Fair Pay for Nurses

I have campaigned for years for more funding for the NHS to ensure we have a service that works and that frontline workers like nurses get decent pay. And I have continuously opposed the creeping privatisation we have seen over recent years.
I have repeatedly called for a long-term investment plan for the NHS and social care sector, funded by increasing taxation on the very wealthiest in society.

Rishi Sunak gave pay rises to doctors and dentists earlier in the year, but not to nurses, and this is obviously unfair. In fact, he used the excuse that nurses agreed a three-year deal in 2018, which means the average nurse receiving a 4.4% rise this year. But the vast majority of frontline nurses are said to be in Band 5, so on average this meant that nurses got just a 1.65% rise in April, and this is totally unacceptable in my view.

He did this, despite the fact that he and Boris Johnson recognised the selfless and dedicated service that they have provided throughout the Coronavirus crisis. I consider this to be exploitation, but it doesn’t come as a surprise.
In Rishi Sunak’s Autumn 2020 Spending Review, he promised a pay rise for doctors and nurses in the NHS, but we don’t know what this will be, and we’ll probably have to wait until the 2021 budget to find out.

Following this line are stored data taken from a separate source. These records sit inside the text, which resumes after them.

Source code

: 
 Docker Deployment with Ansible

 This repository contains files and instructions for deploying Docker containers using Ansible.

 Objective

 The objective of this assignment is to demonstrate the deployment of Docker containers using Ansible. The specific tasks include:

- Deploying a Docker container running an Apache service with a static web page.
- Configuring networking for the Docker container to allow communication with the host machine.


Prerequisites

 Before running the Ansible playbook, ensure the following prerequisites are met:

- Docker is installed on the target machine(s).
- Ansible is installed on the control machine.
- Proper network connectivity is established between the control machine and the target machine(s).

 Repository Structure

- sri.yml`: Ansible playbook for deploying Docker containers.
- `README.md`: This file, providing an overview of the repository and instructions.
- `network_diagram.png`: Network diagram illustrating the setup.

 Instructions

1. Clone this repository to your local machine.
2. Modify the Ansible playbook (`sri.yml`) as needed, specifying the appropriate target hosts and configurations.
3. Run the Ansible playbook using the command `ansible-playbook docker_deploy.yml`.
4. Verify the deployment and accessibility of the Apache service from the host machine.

He also said that all public sector workers earning less than the median wage (£24,000) will get a pay rise in next year’s Budget; I suspect this will be followed quickly by the announced public sector pay freeze which is being justified as paying for the cost of the Pandemic. This is unacceptable as the wealthy should make the biggest contribution rather than making front line workers shoulder the bill.

I fully support the long overdue, proper pay rise for nurses who continue to give such selfless dedicated service even though their real income has gone down. A 12.5% pay increase does not even take you to parity with the real value of nurses pay 10 years ago.

I will continue to push for what I would have done, which is a proper long-term investment plan for the NHS and social care sector, and I will do this inside and outside of Parliament.